Indépendamment des dispositions du texte susvisé, la caution ne répond à l’égard du débiteur que des fautes distinctes qui lui sont personnelles.

Le fait, pour la caution, de payer la dette entre les mains du créancier, sans avoir été poursuivie, et sans avoir informé préalablement le débiteur, est sanctionné par la déchéance de son recours en paiement contre le débiteur, en application de l’article 2308 du code civil. C’est donc en vain que M. [W] invoque, pour prétendre que la responsabilité de la caution est engagée, le fait qu’elle s’est abstenue de l’informer en temps utile de la demande en paiement qu’elle avait reçue du créancier, et de ce qu’elle allait procéder au paiement de la somme en cause, l’application de l’article 2308 susvisé ayant été écartée faute de réunion des conditions requises.

Par ailleurs, la caution, même professionnelle, n’avait pas à vérifier, dès lors qu’elle a payé à la demande de la banque, ainsi que l’indique l’appelant lui-même, qui lui reproche seulement de ne pas avoir attendu d’être poursuivie en justice pour le faire, l’exigibilité de la créance du prêteur, ni son caractère certain, ni son caractère liquide.

Il ressort des éléments soumis à la cour que la société Axa Banque a notifié le 8 juin 2018 la déchéance du terme, par un courrier reçu le 13 juin 2018 par M. [W], et il est rappelé que le paiement par la caution est intervenu le 4 juillet 2018.

S’il est vrai que, ainsi qu’il l’expose dans ses écritures au soutien de l’application de l’article 2308 alinéa 2 du code civil, M. [W] n’a été informé que la société Crédit Logement s’était substituée à lui pour le paiement de son prêt qu’a posteriori, il reste qu’il ne pouvait ignorer que la société Crédit Logement serait immanquablement amenée à régler sa dette en ses lieu et place en cas de nouvelle défaillance de sa part, puisqu’elle l’avait déjà fait le 5 septembre 2017, pour les échéances des mois de mai à août 2017, ce dont il avait été informé par courrier daté du 29 août 2017, présenté le 2 septembre 2017, et distribué le 4 septembre 2017, et qu’il ne prétend pas avoir, depuis cette intervention du Crédit Logement, régularisé sa situation à l’égard du prêteur, les défauts de paiement reprenant dès l’échéance du mois de septembre 2017, qui n’a été que partiellement réglée, tandis que les suivantes sont demeurées totalement impayées, et ce jusqu’à la déchéance du terme.

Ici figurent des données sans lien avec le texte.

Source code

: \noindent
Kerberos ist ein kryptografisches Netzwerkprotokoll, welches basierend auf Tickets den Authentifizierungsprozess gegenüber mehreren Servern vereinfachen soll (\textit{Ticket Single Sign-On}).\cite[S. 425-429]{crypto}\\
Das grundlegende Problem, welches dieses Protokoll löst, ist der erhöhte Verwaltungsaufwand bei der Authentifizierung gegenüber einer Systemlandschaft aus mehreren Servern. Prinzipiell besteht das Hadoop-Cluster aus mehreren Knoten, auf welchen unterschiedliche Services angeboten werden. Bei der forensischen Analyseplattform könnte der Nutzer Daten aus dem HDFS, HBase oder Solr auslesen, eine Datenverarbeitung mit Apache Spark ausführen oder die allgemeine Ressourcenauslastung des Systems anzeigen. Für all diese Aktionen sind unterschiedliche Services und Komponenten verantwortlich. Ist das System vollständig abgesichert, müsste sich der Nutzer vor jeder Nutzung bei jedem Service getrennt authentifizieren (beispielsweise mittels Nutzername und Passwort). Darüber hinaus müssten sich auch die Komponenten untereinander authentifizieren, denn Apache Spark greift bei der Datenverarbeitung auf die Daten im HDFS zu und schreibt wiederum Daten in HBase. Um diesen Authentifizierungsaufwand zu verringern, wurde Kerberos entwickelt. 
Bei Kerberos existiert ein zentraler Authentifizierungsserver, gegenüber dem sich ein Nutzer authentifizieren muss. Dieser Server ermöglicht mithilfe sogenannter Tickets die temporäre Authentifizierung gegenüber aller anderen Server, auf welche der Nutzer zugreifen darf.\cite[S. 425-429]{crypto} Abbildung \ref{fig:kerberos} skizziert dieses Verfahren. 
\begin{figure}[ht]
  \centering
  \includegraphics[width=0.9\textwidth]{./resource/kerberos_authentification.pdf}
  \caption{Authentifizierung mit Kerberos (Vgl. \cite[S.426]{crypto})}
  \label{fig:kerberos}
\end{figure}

Or, M. [W] ne justifie pas avoir à un quelconque moment, entre le prononcé de la déchéance du terme par la banque, dont il a eu connaissance le 13 juin 2018, et le paiement de sa dette par la caution, le 4 juillet suivant, fait savoir à cette dernière qu’il contestait le montant réclamé par la banque, ou lui avoir fait interdiction de régler le créancier, et ne fait ainsi pas la démonstration de l’existence d’une faute personnelle de la caution, susceptible d’engager sa responsabilité en dehors des prévisions de l’article 2308 alinéa 2 du code civil. En conséquence, la demande de dommages et intérêts de M. [W] à l’égard de la caution ne peut prospérer, et c’est à raison qu’il en a été débouté par le tribunal.

Les dispositions de l’article 2308 alinéa 2 n’étant pas applicables, aucune compensation ne pouvant s’opérer avec des dommages et intérêts qui seraient dus par la société Crédit Logement, et aucune critique n’étant utilement développée s’agissant du quantum de la dette de M. [W] à l’égard de la société Crédit Logement, il y a lieu de confirmer le jugement déféré, en ce qu’il a condamné M. [W] à payer à cette dernière la somme de 77 989,89 euros avec intérêts au taux légal à compter du 28 août 2018.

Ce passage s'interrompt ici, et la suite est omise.